Task requirements
For the data below, please report each line where the word "subjects" is found.

Dataset excerpts
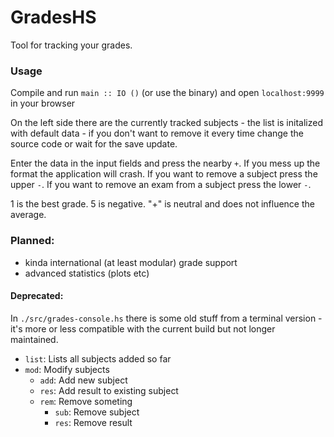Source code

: GradesHS
========

Tool for tracking your grades.


### Usage
Compile and run `main :: IO ()` (or use the binary) and open `localhost:9999` in your browser

On the left side there are the currently tracked subjects - the list is initalized with default data - if you don't want to remove it every time change the source code or wait for the save update.

Enter the data in the input fields and press the nearby `+`. If you mess up the format the application will crash.
If you want to remove a subject press the upper `-`. If you want to remove an exam from a subject press the lower  `-`.

1 is the best grade. 5 is negative. "+" is neutral and does not influence the average.

### Planned:
- kinda international (at least modular) grade support
- advanced statistics (plots etc)



#### Deprecated:
In `./src/grades-console.hs` there is some old stuff from a terminal version - it's more or less compatible with the current build but not longer maintained.

- `list`: Lists all subjects added so far
- `mod`:  Modify subjects
  - `add`:  Add new subject
  - `res`:  Add result to existing subject
  - `rem`:  Remove someting
    - `sub`:  Remove subject
    - `res`:  Remove result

Response to the exercise
On the left side there are the currently tracked subjects - the list is initalized with default data - if you don't want to remove it every time change the source code or wait for the save update.
- `list`: Lists all subjects added so far
- `mod`:  Modify subjects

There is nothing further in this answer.